Exercises: Capstone — The Complete Data Story
These exercises are the capstone project deliverables. Each is a substantial deliverable, not a quick problem. Allow 2-4 weeks for independent completion.
Part A: Climate Capstone Deliverables (10 items)
A.1 ★★★ | Create
Write a one-page project brief: the question, the audience, the data, and the planned deliverables. This is Step 1 of the workflow from Chapter 33.
Guidance
One page, covering: (1) the specific question ("How has global warming accelerated, and what does the multi-variable evidence show?"), (2) the audience (a general science-literate reader), (3) the data (climate dataset: temperature, CO2, sea level, year, era), (4) the deliverables (6 static figures, 1 dashboard, 1 PDF report, 1 slide deck). This document guides every subsequent step.A.2 ★★★ | Create
Produce an exploratory Jupyter notebook that loads the climate data, assesses quality, and generates 10+ quick charts. Document what you found.
Guidance
Use pandas for assessment (`df.info()`, `df.describe()`, `df.isnull().sum()`). Quick charts with matplotlib/seaborn: histograms of each variable, time series of each variable, scatter of CO2 vs. temperature, correlation heatmap, box plots by era. Annotate findings: "temperature distribution is right-skewed in the modern era", "CO2 has a strong linear relationship with temperature", etc.A.3 ★★★ | Create
Produce 6 publication-quality static figures, each answering a different question about the climate data. Apply the brand from Chapter 32.
Guidance
Suggested 6 figures: (1) Full temperature time series with 10-year rolling mean and annotations. (2) CO2 vs. temperature scatter with regression. (3) Monthly heatmap of temperature anomalies. (4) Multi-panel small multiples (temperature, CO2, sea level). (5) Distributional comparison (violin plots by era). (6) Pair plot of all variables colored by era.
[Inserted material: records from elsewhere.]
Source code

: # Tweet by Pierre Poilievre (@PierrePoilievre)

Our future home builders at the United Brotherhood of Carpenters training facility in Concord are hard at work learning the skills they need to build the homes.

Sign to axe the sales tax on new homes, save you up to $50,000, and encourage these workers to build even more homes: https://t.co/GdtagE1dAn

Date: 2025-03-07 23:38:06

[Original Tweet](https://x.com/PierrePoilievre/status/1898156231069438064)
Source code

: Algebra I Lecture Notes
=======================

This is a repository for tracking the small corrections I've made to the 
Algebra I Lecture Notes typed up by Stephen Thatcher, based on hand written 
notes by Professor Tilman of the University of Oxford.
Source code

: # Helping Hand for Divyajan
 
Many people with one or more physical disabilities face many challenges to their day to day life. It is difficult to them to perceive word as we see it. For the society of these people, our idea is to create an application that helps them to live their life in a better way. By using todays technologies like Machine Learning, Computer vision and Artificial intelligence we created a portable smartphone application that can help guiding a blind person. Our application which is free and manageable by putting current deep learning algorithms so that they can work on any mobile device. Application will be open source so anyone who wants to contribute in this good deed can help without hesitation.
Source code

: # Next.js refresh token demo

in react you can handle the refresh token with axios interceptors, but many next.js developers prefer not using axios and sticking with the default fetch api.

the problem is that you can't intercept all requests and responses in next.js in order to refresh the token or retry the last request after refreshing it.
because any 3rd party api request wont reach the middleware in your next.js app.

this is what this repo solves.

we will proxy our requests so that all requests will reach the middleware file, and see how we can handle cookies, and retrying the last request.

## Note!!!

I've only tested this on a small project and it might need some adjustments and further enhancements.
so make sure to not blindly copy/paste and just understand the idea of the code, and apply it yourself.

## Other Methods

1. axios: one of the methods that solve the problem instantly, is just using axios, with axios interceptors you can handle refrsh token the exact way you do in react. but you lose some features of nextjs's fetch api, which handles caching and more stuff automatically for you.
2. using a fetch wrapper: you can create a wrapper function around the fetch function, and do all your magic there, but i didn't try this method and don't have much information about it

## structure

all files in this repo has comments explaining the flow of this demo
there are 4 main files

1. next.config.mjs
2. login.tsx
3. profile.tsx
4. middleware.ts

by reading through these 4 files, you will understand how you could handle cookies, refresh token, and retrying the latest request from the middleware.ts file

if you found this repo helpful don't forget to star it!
Each figure must have an action title, source attribution, brand colors, and a caption.A.4 ★★★ | Create
Build a Streamlit dashboard for the climate dataset with sidebar filters, multiple chart tabs, KPI metrics, and a download button.
Guidance
Structure: sidebar with date range slider, variable selectbox, and smoothing slider. Main area with tabs: "Time Series" (Plotly line chart), "Relationships" (scatter), "Distributions" (violin/box), "Raw Data" (st.dataframe). KPI cards at the top: mean anomaly, max anomaly, current CO2. Download button for filtered data.A.5 ★★★ | Create
Build an automated PDF report pipeline that generates a monthly climate report with 4 charts, a summary, and a data table.
Guidance
Use FPDF2 or ReportLab. Parameterize by date range. Include: title page, summary paragraph (computed from metrics), 4 charts (time series, scatter, heatmap, bar by era), data table of monthly means, source attribution, page numbers. Save as PDF. Verify by opening the PDF.A.6 ★★★ | Create
Create a 10-slide presentation (python-pptx) telling the climate data story following Chapter 9's narrative structure.
Guidance
Suggested slides: (1) Title. (2) The question. (3) Context: what the data covers. (4) The trend: temperature over time. (5) The driver: CO2 relationship. (6) The evidence: multi-variable correlations. (7) The regional view: map or regional comparison. (8) The seasonal view: heatmap or cycle plot. (9) The dashboard: screenshot or summary of the Streamlit app. (10) Conclusion and next steps. Each slide has one chart and one key message. Use python-pptx with the brand template.A.7 ★★★ | Evaluate
Apply the Master Critique Rubric from Chapter 33 to each of your 6 static figures. Document your scores and any issues found.
Guidance
Use the 25-point rubric: data integrity (4), encoding (4), design (4), accessibility (3), ethics (3), narrative (4), brand (3). Score each figure. Note items that score below expectations. Fix critical issues; document non-critical ones.A.8 ★★★ | Apply
Apply consistent branding across all outputs: the 6 figures, the dashboard, the PDF report, and the slide deck should all use the same color palette, fonts, and title style.
Guidance
Use the brand module from Chapter 32: a shared `.mplstyle` file, a Plotly template, and helper functions. Import at the top of every script. Verify consistency by placing a figure from each output side by side.A.9 ★★★ | Evaluate
Write a 1-page reflection on the capstone process: what worked, what was hardest, what you would change, what surprised you.
Guidance
Honest self-assessment. Common themes: "data assessment was more valuable than I expected", "the critique step caught issues I would have shipped", "branding made everything look more professional with minimal effort", "the hardest part was the PDF report because of font issues." The reflection is as important as the deliverables.A.10 ★★★ | Create
Archive the complete project: all source code in a git repository, with a README documenting the structure, requirements, and how to reproduce each output.
Guidance
climate-capstone/
README.md
requirements.txt
data/climate.csv
notebooks/exploration.ipynb
figures/figure_01.png ... figure_06.png
dashboard/app.py
report/generate_report.py
slides/generate_slides.py
brand/brand.py, climate_observatory.mplstyle
The README should explain how to reproduce every output. `pip install -r requirements.txt`, then run each script.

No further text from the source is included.